Most white women, of course, were brought to the colonies

as married chattel. A smaller group of white women, however,

were brought over as indentured servants. Theoretically, indentured servants were contracted into servitude for a specified amount of time, usually in exchange for the price of passage. But, in fact, the time of servitude could be easily extended by the master as a punishment for infraction of rules

or laws. For example, it often happened that an indentured

servant, who had no legal or economic means of protection by

definition, would be used sexually by her master, impregnated,

then accused of having borne a bastard, which was a crime.

The punishment for this crime would be an additional sentence of service to her master. One argument used to justify this abuse was that pregnancy had lessened the woman’s usefulness, so that the master had been cheated of labor. The woman was compelled to make good on his loss.

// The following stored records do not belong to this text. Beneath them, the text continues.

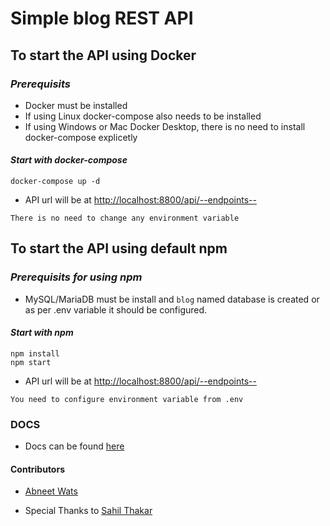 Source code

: # Simple blog REST API

## **To start the API using Docker**

### *Prerequisits*

* Docker must be installed
* If using Linux docker-compose also needs to be installed
* If using Windows or Mac Docker Desktop, there is no need to install docker-compose explicetly

#### *Start with docker-compose*

    docker-compose up -d

* API url will be at [http://localhost:8800/api/--endpoints--](http://localhost:8800/api/)

`There is no need to change any environment variable`

## **To start the API using default npm**

### *Prerequisits for using npm*

* MySQL/MariaDB must be install and `blog` named database is created or as per .env variable it should be configured.

#### *Start with npm*

    npm install
    npm start

* API url will be at [http://localhost:8800/api/--endpoints--](http://localhost:8800/api/)

`You need to configure environment variable from .env`

### **DOCS**

* Docs can be found [here](https://documenter.getpostman.com/view/10258403/TzCP8nZ8
)

#### Contributors

* [Abneet Wats](https://www.linkedin.com/in/abneetwats)

* Special Thanks to [Sahil Thakar](https://www.linkedin.com/in/sahil-thakar-b6464b136/)
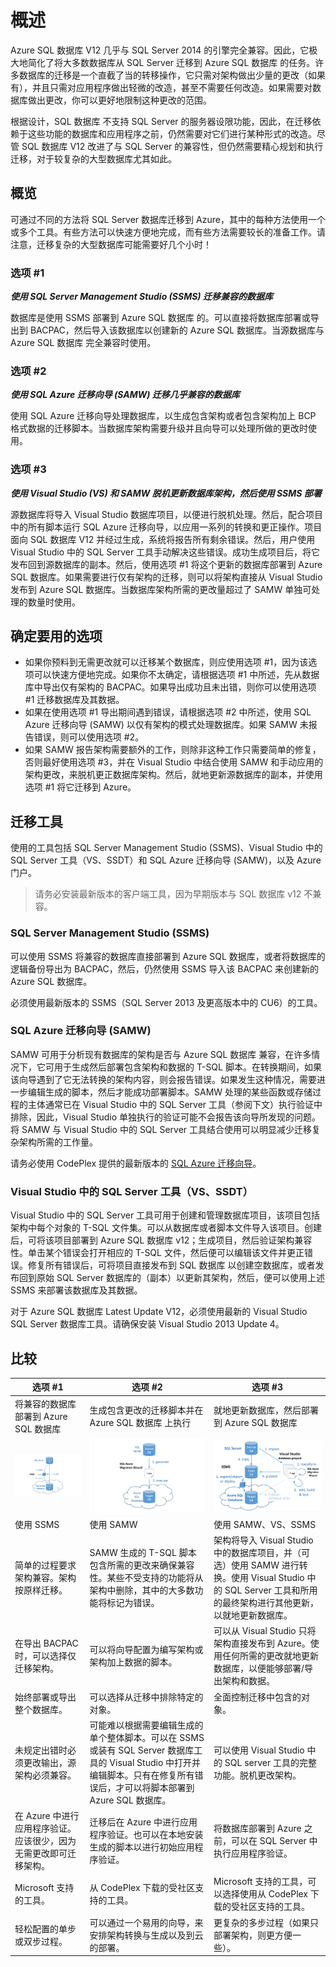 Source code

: <properties 
   pageTitle="迁移到 Azure SQL 数据库" 
   description="Windows Azure SQL 数据库, 数据库部署, 数据库迁移, 导入数据库, 导出数据库, 迁移向导" 
   services="sql-database" 
   documentationCenter="" 
   authors="pehteh" 
   manager="jeffreyg" 
   editor="monicar"/>

<tags
   ms.service="sql-database"
   ms.devlang="NA"
   ms.topic="article"
   ms.tgt_pltfrm="NA"
   ms.workload="data-management" 
   ms.date="04/14/2015"
   wacn.date="05/25/2015" 
   ms.author="pehteh"/>

# 概述
Azure SQL 数据库 V12 几乎与 SQL Server 2014 的引擎完全兼容。因此，它极大地简化了将大多数数据库从 SQL Server 迁移到 Azure SQL 数据库 的任务。许多数据库的迁移是一个直截了当的转移操作，它只需对架构做出少量的更改（如果有），并且只需对应用程序做出轻微的改造，甚至不需要任何改造。如果需要对数据库做出更改，你可以更好地限制这种更改的范围。 

根据设计，SQL 数据库 不支持 SQL Server 的服务器设限功能，因此，在迁移依赖于这些功能的数据库和应用程序之前，仍然需要对它们进行某种形式的改造。尽管 SQL 数据库 V12 改进了与 SQL Server 的兼容性，但仍然需要精心规划和执行迁移，对于较复杂的大型数据库尤其如此。 

## 概览
可通过不同的方法将 SQL Server 数据库迁移到 Azure，其中的每种方法使用一个或多个工具。有些方法可以快速方便地完成，而有些方法需要较长的准备工作。请注意，迁移复杂的大型数据库可能需要好几个小时！ 

### 选项 #1
***使用 SQL Server Management Studio (SSMS) 迁移兼容的数据库***

数据库是使用 SSMS 部署到 Azure SQL 数据库 的。可以直接将数据库部署或导出到 BACPAC，然后导入该数据库以创建新的 Azure SQL 数据库。当源数据库与 Azure SQL 数据库 完全兼容时使用。

### 选项 #2
***使用 SQL Azure 迁移向导 (SAMW) 迁移几乎兼容的数据库***

使用 SQL Azure 迁移向导处理数据库，以生成包含架构或者包含架构加上 BCP 格式数据的迁移脚本。当数据库架构需要升级并且向导可以处理所做的更改时使用。 

### 选项 #3
***使用 Visual Studio (VS) 和 SAMW 脱机更新数据库架构，然后使用 SSMS 部署***

源数据库将导入 Visual Studio 数据库项目，以便进行脱机处理。然后，配合项目中的所有脚本运行 SQL Azure 迁移向导，以应用一系列的转换和更正操作。项目面向 SQL 数据库 V12 并经过生成，系统将报告所有剩余错误。然后，用户使用 Visual Studio 中的 SQL Server 工具手动解决这些错误。成功生成项目后，将它发布回到源数据库的副本。然后，使用选项 #1 将这个更新的数据库部署到 Azure SQL 数据库。如果需要进行仅有架构的迁移，则可以将架构直接从 Visual Studio 发布到 Azure SQL 数据库。当数据库架构所需的更改量超过了 SAMW 单独可处理的数量时使用。 

## 确定要用的选项
- 如果你预料到无需更改就可以迁移某个数据库，则应使用选项 #1，因为该选项可以快速方便地完成。如果你不太确定，请根据选项 #1 中所述，先从数据库中导出仅有架构的 BACPAC。如果导出成功且未出错，则你可以使用选项 #1 迁移数据库及其数据。  
- 如果在使用选项 #1 导出期间遇到错误，请根据选项 #2 中所述，使用 SQL Azure 迁移向导 (SAMW) 以仅有架构的模式处理数据库。如果 SAMW 未报告错误，则可以使用选项 #2。 
- 如果 SAMW 报告架构需要额外的工作，则除非这种工作只需要简单的修复，否则最好使用选项 #3，并在 Visual Studio 中结合使用 SAMW 和手动应用的架构更改，来脱机更正数据库架构。然后，就地更新源数据库的副本，并使用选项 #1 将它迁移到 Azure。

## 迁移工具
使用的工具包括 SQL Server Management Studio (SSMS)、Visual Studio 中的 SQL Server 工具（VS、SSDT）和 SQL Azure 迁移向导 (SAMW)，以及 Azure 门户。 

> 请务必安装最新版本的客户端工具，因为早期版本与 SQL 数据库 v12 不兼容。

### SQL Server Management Studio (SSMS)
可以使用 SSMS 将兼容的数据库直接部署到 Azure SQL 数据库，或者将数据库的逻辑备份导出为 BACPAC，然后，仍然使用 SSMS 导入该 BACPAC 来创建新的 Azure SQL 数据库。  

必须使用最新版本的 SSMS（SQL Server 2013 及更高版本中的 CU6）的工具。  

### SQL Azure 迁移向导 (SAMW)
SAMW 可用于分析现有数据库的架构是否与 Azure SQL 数据库 兼容，在许多情况下，它可用于生成然后部署包含架构和数据的 T-SQL 脚本。在转换期间，如果该向导遇到了它无法转换的架构内容，则会报告错误。如果发生这种情况，需要进一步编辑生成的脚本，然后才能成功部署脚本。SAMW 处理的某些函数或存储过程的主体通常已在 Visual Studio 中的 SQL Server 工具（参阅下文）执行验证中排除，因此，Visual Studio 单独执行的验证可能不会报告该向导所发现的问题。将 SAMW 与 Visual Studio 中的 SQL Server 工具结合使用可以明显减少迁移复杂架构所需的工作量。

请务必使用 CodePlex 提供的最新版本的 [SQL Azure 迁移向导](http://sqlazuremw.codeplex.com)。 

### Visual Studio 中的 SQL Server 工具（VS、SSDT）
Visual Studio 中的 SQL Server 工具可用于创建和管理数据库项目，该项目包括架构中每个对象的 T-SQL 文件集。可以从数据库或者脚本文件导入该项目。创建后，可将该项目部署到 Azure SQL 数据库 v12；生成项目，然后验证架构兼容性。单击某个错误会打开相应的 T-SQL 文件，然后便可以编辑该文件并更正错误。修复所有错误后，可将项目直接发布到 SQL 数据库 以创建空数据库，或者发布回到原始 SQL Server 数据库的（副本）以更新其架构，然后，便可以使用上述 SSMS 来部署该数据库及其数据。 

对于 Azure SQL 数据库 Latest Update V12，必须使用最新的 Visual Studio SQL Server 数据库工具。请确保安装 Visual Studio 2013 Update 4。 

## 比较
| 选项 #1 | 选项 #2 | 选项 #3 |
| ------------ | ------------ | ------------ |
| 将兼容的数据库部署到 Azure SQL 数据库 |   生成包含更改的迁移脚本并在 Azure SQL 数据库 上执行 | 就地更新数据库，然后部署到 Azure SQL 数据库 |
|![SSMS](./media/sql-database-cloud-migrate/01SSMSDiagram.png)| ![SAMW](./media/sql-database-cloud-migrate/02SAMWDiagram.png) | ![Offline Edit](./media/sql-database-cloud-migrate/03VSSSDTDiagram.png) |
| 使用 SSMS | 使用 SAMW | 使用 SAMW、VS、SSMS |
|简单的过程要求架构兼容。架构按原样迁移。 | SAMW 生成的 T-SQL 脚本包含所需的更改来确保兼容性。某些不受支持的功能将从架构中删除，其中的大多数功能将标记为错误。 | 架构将导入 Visual Studio 中的数据库项目，并（可选）使用 SAMW 进行转换。使用 Visual Studio 中的 SQL Server 工具和所用的最终架构进行其他更新，以就地更新数据库。 |
| 在导出 BACPAC 时，可以选择仅迁移架构。   | 可以将向导配置为编写架构或架构加上数据的脚本。 | 可以从 Visual Studio 只将架构直接发布到 Azure。使用任何所需的更改就地更新数据库，以便能够部署/导出架构和数据。 |
| 始终部署或导出整个数据库。 | 可以选择从迁移中排除特定的对象。 | 全面控制迁移中包含的对象。 |
| 未规定出错时必须更改输出，源架构必须兼容。 | 可能难以根据需要编辑生成的单个整体脚本。可以在 SSMS 或装有 SQL Server 数据库工具的 Visual Studio 中打开并编辑脚本。只有在修复所有错误后，才可以将脚本部署到 Azure SQL 数据库。| 可以使用 Visual Studio 中的 SQL server 工具的完整功能。脱机更改架构。 |
| 在 Azure 中进行应用程序验证。应该很少，因为无需更改即可迁移架构。 | 迁移后在 Azure 中进行应用程序验证。也可以在本地安装生成的脚本以进行初始应用程序验证。 | 将数据库部署到 Azure 之前，可以在 SQL Server 中执行应用程序验证。 |
| Microsoft 支持的工具。 | 从 CodePlex 下载的受社区支持的工具。 | Microsoft 支持的工具，可以选择使用从 CodePlex 下载的受社区支持的工具。 |
| 轻松配置的单步或双步过程。 | 可以通过一个易用的向导，来安排架构转换与生成以及到云的部署。 | 更复杂的多步过程（如果只部署架构，则更方便一些）。 |

<!--HONumber=55-->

Female slavery in England, then in Amerika, was not structurally different from female slavery anywhere else in the world. The institutional oppression of women is not the

product of a discrete historical time, nor is it derived from a

particular national circumstance, nor is it limited to Western

culture, nor is it the consequence of a particular economic

system. Female slavery in Amerika was congruent with the

universal character of abject female subjugation: women were

carnal chattel; their bodies and all their biological issue were

owned by men; the domination of men over them was systematic, sadistic, and sexual in its origins; their slavery was the base on which all social life was built and the model from

which all other forms of social domination were derived.

The atrocity of male domination over women poisoned the

social body, in Amerika as elsewhere. The first to die from this

poison, of course, were women—their genius destroyed; every

human potential diminished; their strength ravaged; their bodies plundered; their will trampled by their male masters.

But the will to domination is a ravenous beast. There are

never enough warm bodies to satiate its monstrous hunger.